Date: 05/11/2004 at 13:00:18
From: Michael
Subject: Calorie Physics

I wanted to know how many Calories are required to perform a "Bench 
Press" and various other exercises.  Therefore, I figured out the 
formula and wanted someone to check it for accuracy.

Using Newton's Second Law, I found the difficult part is converting 
the values to Calories.  The values seem within reason but somehow I 
feel something is missing...

Problem:  How many Calories are required to complete a Bench Press 
using 3 sets of 5 repetitions at 205 lbs.?

Known values:  Weight = 205 lbs. or 92.986kg, Time (to complete one 
rep) = 2 sec., Distance = 24 inches or 0.610m (0.305 meters per 
second).

If Force (required to complete one rep) = 1kg * m/s2 = 1 Newton, then
92.986kq * 0.610m/2/2 = 14.18 Newtons.

However if I use the Fgrav = kg * 9.8N I get 911N which translates 
to W = F * d * Cos(deg) which is = 911N * (0.610/2) * Cos(0) = 277.9 J 
which converts to (3 sets of 5) = 995.8 Calories.  

This result seems high in my opinion...am I close or way off?



Date: 05/11/2004 at 15:56:53
From: Doctor Edwin
Subject: Re: Calorie Physics

Hi, Michael.

There are a couple of minor problems with the work you've done so far, 
but you're close.  First, the amount of time it takes you to move the 
weight has no effect on how much energy it uses.  I know, that's not 
how human muscles work, but that's how the physics of the situation 
works.  For example, to hold a 10kg weight for two hours takes a lot 
of calories.  But a two-by-four can do the same job without expending 
any energy at all.  So from a pure physics perspective, you can ignore 
the time it takes to move the weight.

The m/sec/sec factor actually is part of the measure of gravity, and 
is not related to the distance you moved the weight, or to the time 
you were moving it.  The formula you want is

energy =       force                 *  distance

       =     mass * gravity          *  distance

       = 92.986kg * 9.8m/sec/sec     * .61m

       = 555.870308 kg m^2 /sec^2
       
       = 555.870308 Joules

Your conversion to calories was correct.  I use a free units converter 
at www.convertit.com. 555.8703 J gives me 132.7673 calories.  Not bad 
for one rep!

However, dietary calories are actually kilocalories (whose idea was
THAT, anyway?).  So each rep is burning 0.132 calories.  Remember, 
that's the theoretical minimum energy any device could expend moving
that weight that distance.  The real situation has us spending more
energy.  Here are some other factors that need to be considered:

 - Googling around the web, I find that human muscle tissue is about 
24% energy efficient, so you can multiply the energy so far by a 
factor of 4.

 - Lifting at 80% of your RM (rested maximum?
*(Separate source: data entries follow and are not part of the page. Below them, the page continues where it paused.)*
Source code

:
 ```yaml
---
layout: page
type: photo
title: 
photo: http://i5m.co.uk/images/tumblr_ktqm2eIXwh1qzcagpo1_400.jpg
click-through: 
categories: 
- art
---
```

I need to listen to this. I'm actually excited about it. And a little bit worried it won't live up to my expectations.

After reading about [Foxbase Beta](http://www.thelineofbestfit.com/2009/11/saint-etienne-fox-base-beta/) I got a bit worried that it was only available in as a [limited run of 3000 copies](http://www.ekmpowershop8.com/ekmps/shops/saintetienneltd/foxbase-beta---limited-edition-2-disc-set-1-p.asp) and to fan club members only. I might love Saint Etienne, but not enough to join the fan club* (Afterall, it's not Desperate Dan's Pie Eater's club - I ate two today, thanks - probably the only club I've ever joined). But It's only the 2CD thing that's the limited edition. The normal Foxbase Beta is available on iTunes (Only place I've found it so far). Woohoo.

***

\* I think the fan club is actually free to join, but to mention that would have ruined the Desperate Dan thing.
Real Man? Romanian 
meatloaf?) requires 12 times as much energy as lifting at 20%, partly 
because you are using more stabilizing muscles.  So you are only 1/3 
as efficient at high load.  Let's assume that the 24% represents the 
efficiency at some average load, and I know I don't routinely work at 
50% of my capacity, so let's assume that the average load is actually 
on the low side.  So if you're lifting 80% of your RM, then you can 
multiply the theoretical minimum expenditure by another 3.  (Sorry, I 
lost the URL for this piece of information.)  So we're up to about
.132 * 15 * 4 * 3 = 23 dietary calories to do 15 reps.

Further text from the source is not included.